Everyone acts differently around people who are grieving. Some people are ignoring me altogether. They do not know how to handle the emotions they are feeling. They are uncomfortable around someone who may or may not cry at any given moment. Some people have no idea what to say, how to say it or when to say it. So they have completely vanished. I imagine not knowing what to do or to say to someone is a horrible feeling. I’m sorry you are feeling this way.
Other people overdo and say and do all the wrong things. I had one person say, “Well, at least you have 3 other children that are still living.” Another person said, “It’s hard to make sense of all this. Maybe God took Brandon from you because you loved him too much.” Finally, someone said “What a shame all that money you spent to adopt him and then he just died 8 months later.” In all these cases these people genuinely loved me. They just didn’t know what to say and I’m sure whatever it was they meant to say was really precious.

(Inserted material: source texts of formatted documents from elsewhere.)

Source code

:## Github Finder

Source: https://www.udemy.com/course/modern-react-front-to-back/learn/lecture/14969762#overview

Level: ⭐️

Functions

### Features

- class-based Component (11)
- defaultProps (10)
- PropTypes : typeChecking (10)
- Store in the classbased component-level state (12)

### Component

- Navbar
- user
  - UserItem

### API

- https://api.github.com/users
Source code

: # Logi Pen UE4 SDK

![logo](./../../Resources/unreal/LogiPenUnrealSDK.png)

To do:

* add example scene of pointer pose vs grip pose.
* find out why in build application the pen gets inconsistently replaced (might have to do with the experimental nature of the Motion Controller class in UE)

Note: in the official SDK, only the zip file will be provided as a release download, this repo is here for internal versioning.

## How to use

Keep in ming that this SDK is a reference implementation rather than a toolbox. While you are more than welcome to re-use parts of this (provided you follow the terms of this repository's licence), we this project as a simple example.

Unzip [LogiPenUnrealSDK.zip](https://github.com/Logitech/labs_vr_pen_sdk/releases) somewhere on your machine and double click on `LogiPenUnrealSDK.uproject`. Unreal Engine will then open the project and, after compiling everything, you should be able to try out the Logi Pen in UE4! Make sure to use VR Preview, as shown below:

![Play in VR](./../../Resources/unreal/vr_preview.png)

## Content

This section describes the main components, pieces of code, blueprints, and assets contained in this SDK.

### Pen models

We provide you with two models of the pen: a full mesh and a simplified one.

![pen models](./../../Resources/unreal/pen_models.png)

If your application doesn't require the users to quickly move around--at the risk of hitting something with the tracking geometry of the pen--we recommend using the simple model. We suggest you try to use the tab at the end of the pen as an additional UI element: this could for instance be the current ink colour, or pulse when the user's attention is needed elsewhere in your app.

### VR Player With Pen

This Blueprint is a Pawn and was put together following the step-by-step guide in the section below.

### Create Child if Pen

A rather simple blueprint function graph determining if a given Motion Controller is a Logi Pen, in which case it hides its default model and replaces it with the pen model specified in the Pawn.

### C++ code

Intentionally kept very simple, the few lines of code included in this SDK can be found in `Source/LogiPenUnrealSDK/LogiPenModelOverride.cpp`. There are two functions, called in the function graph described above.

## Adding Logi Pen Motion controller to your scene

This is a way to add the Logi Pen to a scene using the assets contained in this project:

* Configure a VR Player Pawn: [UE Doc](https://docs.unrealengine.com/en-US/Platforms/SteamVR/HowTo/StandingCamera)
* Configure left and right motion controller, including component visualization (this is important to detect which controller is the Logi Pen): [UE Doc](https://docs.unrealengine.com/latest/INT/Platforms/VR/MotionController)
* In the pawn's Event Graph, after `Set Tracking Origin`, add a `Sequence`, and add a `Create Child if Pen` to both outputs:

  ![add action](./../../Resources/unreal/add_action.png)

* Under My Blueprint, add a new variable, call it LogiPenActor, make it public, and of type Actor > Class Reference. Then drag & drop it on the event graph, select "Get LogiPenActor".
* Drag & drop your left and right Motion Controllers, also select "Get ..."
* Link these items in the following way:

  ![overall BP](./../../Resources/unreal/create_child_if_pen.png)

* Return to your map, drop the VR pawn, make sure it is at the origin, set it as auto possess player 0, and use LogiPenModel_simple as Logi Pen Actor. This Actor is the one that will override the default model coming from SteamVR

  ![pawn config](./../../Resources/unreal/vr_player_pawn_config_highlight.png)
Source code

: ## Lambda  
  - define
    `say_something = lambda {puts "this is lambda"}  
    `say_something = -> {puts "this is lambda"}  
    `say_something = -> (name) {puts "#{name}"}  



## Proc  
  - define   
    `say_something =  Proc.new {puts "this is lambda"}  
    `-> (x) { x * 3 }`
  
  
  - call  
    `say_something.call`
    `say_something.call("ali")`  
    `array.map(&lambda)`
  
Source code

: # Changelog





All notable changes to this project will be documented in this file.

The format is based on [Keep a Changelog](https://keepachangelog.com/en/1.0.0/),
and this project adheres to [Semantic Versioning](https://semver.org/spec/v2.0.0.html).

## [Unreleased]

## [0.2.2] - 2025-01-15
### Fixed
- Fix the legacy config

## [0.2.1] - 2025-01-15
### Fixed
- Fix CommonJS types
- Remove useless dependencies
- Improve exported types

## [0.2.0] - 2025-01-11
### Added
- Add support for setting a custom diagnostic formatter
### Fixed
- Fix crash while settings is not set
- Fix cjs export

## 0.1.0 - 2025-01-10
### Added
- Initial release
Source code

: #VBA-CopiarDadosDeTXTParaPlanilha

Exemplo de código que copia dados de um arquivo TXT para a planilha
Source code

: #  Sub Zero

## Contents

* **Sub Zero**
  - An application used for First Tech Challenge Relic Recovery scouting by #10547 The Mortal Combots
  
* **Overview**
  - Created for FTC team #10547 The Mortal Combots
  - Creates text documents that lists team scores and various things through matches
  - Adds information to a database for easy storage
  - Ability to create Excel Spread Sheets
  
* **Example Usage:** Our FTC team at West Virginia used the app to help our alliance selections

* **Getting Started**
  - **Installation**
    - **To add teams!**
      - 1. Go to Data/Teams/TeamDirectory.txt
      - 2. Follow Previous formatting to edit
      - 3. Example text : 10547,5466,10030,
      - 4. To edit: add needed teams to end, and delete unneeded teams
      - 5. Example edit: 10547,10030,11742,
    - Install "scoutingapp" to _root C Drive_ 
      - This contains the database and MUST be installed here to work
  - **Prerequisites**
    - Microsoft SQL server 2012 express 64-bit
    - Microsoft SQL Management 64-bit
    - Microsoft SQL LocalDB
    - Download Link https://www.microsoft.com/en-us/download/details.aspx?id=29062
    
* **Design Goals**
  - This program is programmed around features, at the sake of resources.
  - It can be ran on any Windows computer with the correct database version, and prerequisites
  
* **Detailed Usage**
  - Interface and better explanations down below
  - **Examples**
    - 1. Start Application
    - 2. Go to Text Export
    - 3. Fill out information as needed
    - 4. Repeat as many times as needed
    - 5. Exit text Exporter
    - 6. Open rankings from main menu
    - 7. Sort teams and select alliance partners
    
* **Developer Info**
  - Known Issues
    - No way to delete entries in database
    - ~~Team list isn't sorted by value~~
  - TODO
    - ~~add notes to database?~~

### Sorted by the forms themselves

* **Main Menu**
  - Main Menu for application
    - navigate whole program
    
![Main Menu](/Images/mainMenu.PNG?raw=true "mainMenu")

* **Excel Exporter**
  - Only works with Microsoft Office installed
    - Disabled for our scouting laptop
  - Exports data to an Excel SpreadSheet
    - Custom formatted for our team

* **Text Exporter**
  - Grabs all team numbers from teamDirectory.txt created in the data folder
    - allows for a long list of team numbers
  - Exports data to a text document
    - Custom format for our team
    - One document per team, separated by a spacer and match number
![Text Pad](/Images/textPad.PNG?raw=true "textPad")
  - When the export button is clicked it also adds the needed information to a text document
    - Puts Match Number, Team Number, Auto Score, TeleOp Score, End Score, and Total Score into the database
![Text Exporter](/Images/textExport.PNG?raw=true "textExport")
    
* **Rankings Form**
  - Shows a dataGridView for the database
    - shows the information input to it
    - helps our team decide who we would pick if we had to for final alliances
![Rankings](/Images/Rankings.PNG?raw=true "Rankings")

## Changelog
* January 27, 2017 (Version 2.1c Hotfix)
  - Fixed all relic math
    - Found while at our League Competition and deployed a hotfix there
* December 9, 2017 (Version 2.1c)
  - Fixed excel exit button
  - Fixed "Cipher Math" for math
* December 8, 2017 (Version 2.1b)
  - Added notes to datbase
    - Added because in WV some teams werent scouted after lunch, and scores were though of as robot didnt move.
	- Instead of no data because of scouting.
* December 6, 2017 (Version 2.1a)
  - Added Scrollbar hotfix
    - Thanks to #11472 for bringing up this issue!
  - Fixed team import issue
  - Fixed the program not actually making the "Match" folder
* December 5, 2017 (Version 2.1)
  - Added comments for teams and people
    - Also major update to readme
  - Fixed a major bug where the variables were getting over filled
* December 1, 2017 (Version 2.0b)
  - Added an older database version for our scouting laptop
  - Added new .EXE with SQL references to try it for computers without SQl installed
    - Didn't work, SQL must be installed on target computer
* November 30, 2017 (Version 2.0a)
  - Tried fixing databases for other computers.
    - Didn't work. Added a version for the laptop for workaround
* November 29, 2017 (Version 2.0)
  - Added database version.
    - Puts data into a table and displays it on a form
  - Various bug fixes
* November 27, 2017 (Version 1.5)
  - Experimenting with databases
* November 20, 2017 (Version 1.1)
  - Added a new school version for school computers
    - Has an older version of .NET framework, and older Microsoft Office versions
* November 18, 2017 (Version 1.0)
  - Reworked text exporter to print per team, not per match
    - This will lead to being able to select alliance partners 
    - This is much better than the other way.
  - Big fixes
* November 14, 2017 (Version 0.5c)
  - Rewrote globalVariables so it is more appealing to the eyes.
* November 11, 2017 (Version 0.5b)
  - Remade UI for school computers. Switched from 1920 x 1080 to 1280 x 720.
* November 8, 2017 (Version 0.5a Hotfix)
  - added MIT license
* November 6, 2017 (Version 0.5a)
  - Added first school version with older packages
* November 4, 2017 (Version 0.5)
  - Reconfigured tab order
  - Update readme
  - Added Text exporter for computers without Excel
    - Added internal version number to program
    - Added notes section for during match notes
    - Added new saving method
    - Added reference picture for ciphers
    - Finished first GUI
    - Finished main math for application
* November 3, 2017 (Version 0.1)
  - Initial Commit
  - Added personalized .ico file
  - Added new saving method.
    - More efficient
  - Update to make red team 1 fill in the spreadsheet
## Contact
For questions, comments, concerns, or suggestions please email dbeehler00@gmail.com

It’s okay. Really. As odd as it sounds, I’m glad you are all so awkward. People are so awkward because this kind of tragedy is so rare. If it were common for children to die, everyone would know exactly how to act and what to say. That would mean all of you would know this pain I feel and I don’t want anyone to experience this pain. It is truly a horrible feeling and it is one I will never forget.
The majority of people have been very encouraging. It has truly meant a lot. However, those who have done ALL the right things and said ALL the right things, for the most part, are those people who have suffered some kind of loss or tragedy themselves. They know what I need because they have needed. I hope one day that I will comfort and encourage someone who is hurting. I know in the past I have probably fit into the category of saying and doing all the wrong things to those who were hurting.
Anyway, I wrote all this to say that I am thankful for ALL of you. I am thankful you care enough to be awkward. I’m thankful for the support and for the prayers. Thanks mostly for being YOU. YOU make me smile.